3034 – CH-ASSOCIATED DNMT3A MUTATIONS MODIFY THE EXPRESSION OF GENES WITH REPRESSIVE HISTONE MARKS

Abstract

DNMT3A encodes an enzyme that carries out de novo DNA methylation, which is essential for acquiring cellular identity and specialized functions during cellular differentiation. DNMT3A is the most frequently mutated gene in age-related clonal hematopoiesis (CH). DNMT3A-mutated hematopoietic stem and progenitor cells retain their ability to differentiate, giving rise to DNMT3A-mutated differentiated immune cells in circulation and tissues. Previously, we demonstrated that DNMT3A haploinsufficiency causes dichotomous DNA methylation defects at enhancers in human macrophages and alters the expression of a subset of genes involved in immune response and inflammation.
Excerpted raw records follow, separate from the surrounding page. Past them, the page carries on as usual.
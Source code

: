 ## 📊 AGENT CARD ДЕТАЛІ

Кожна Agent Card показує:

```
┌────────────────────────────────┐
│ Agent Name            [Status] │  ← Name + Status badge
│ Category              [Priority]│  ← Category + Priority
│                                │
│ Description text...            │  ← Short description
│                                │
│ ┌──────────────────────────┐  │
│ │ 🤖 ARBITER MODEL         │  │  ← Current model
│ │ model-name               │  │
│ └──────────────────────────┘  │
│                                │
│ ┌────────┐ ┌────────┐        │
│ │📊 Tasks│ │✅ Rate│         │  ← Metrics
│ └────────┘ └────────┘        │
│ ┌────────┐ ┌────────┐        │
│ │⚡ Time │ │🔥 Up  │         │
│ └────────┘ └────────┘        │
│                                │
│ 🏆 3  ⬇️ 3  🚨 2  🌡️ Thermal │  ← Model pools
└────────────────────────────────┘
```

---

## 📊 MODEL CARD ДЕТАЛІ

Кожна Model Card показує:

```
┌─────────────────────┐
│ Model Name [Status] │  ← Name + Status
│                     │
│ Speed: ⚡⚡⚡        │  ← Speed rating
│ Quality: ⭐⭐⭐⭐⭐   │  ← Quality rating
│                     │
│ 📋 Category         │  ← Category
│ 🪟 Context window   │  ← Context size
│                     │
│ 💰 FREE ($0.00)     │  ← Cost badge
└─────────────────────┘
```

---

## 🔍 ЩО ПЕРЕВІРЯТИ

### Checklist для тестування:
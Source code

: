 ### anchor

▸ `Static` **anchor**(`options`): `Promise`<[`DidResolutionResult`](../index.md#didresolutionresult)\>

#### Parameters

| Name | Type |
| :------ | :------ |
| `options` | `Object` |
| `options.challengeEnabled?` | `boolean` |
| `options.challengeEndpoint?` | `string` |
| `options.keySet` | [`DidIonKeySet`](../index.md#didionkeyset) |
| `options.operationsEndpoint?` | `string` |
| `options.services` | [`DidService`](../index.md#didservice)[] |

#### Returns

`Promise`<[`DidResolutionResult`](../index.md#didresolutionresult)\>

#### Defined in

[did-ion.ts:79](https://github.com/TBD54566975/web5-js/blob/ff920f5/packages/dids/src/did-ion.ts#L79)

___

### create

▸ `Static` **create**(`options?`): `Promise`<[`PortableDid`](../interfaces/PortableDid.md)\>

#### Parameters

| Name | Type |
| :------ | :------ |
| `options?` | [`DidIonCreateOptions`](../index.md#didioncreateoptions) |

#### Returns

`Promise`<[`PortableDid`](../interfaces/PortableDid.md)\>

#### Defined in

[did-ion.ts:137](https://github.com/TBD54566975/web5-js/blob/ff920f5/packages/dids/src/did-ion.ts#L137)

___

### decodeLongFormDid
Intriguingly, DNA methylation at the promoters of differentially expressed genes remained unchanged in the mutant macrophages, and the molecular link between DNA methylation defects at enhancers and altered gene expression was unclear. Through a deep characterization of chromatin features and mapping of enhancer-promoter interactions, we demonstrate that the genes whose expression is altered in DNMT3A-mutated macrophages are enriched with repressive histone marks that have been shown to cross-talk extensively with DNA methylation. Similar results were obtained from independent model systems including murine models of inducible DNMT3A mutation. These findings provide insights into the mechanism of immune dysfunction associated with CH and acquired DNMT3A mutations.